Abstract

It has been demonstrated that the cytomegalovirus (CMV)-specific CD4(+) T cell response could be restored after ganciclovir and highly active antiretroviral therapy (HAART) in AIDS patients. In this study, we first confirmed the above observation cross-sectionally. We then performed a prospective longitudinal study over a period of 48 weeks. The second study included nine patients. All patients had received HAART. Five patients had a history of retinitis that was, however, under control after discontinuation of anti-CMV therapy more than 1 year before this study (group A). The other four had active CMV retinitis at the start of this study and anti-CMV therapy was required to control retinitis (group B). Median periods between commencement of HAART and the start of this study in group A and in group B were 27 and 4.5 months, respectively.

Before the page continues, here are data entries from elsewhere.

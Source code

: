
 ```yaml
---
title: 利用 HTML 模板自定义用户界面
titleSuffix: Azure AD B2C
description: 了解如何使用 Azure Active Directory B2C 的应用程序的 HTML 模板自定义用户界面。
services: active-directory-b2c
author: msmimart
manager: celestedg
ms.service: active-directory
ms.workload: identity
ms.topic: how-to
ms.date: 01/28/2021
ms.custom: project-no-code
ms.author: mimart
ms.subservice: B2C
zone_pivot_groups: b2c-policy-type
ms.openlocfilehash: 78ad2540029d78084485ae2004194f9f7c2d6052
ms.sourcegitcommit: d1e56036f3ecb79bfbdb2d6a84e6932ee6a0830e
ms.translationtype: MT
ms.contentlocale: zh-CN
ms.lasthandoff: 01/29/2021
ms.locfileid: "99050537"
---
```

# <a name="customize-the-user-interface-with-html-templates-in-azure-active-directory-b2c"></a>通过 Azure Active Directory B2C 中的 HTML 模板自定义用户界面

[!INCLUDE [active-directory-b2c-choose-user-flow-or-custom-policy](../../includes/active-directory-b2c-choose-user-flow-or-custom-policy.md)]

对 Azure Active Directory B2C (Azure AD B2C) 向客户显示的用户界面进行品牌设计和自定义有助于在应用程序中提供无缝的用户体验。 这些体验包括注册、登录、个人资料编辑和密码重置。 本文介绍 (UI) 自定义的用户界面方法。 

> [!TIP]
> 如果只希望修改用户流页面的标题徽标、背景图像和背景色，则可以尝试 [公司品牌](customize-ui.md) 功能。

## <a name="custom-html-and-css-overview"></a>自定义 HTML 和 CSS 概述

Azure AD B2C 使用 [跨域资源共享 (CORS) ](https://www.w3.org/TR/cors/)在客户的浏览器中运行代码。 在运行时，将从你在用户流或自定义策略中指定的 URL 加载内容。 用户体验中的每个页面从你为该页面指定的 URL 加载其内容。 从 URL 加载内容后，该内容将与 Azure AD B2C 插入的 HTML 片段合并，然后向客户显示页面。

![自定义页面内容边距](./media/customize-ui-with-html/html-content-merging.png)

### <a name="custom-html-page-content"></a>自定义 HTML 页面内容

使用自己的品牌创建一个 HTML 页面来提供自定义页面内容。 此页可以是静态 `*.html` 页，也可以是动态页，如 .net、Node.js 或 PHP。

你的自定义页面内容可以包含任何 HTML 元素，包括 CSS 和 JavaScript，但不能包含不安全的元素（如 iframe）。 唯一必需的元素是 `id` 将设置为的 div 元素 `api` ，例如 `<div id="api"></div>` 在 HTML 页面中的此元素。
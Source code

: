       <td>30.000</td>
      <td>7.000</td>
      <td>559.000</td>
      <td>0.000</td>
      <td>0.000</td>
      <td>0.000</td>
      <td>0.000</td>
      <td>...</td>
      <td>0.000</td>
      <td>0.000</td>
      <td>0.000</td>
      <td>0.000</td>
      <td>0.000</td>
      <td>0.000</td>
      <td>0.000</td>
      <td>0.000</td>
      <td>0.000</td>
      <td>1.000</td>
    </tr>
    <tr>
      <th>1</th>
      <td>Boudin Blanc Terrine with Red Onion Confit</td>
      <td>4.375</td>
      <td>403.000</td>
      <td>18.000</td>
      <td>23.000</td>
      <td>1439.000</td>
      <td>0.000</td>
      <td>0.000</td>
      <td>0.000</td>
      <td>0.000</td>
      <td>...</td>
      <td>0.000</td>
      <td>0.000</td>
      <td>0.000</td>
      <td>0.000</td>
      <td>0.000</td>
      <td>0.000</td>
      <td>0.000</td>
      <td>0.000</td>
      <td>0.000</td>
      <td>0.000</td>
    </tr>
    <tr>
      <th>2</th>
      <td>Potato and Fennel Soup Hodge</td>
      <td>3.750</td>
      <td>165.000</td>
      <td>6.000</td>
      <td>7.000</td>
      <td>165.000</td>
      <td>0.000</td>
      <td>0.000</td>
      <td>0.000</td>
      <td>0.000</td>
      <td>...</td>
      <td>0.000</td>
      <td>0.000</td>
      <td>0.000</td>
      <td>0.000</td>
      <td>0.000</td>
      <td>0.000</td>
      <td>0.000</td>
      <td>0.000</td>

Within both groups, the number of CD4(+) T cells that produced tumor necrosis factor alpha in response to CMV antigen did not vary throughout the observation period (Friedman test; p > 0.05). However, the median number of responsive CD4(+) T cells in group A patients was significantly higher than in group B (p < 0.05). Our results demonstrate that the number of CMV-responsive CD4(+) T cells increased when HIV was well controlled with HAART and was then maintained, and suggest that these cells may play an important role in the control of retinitis in patients with AIDS.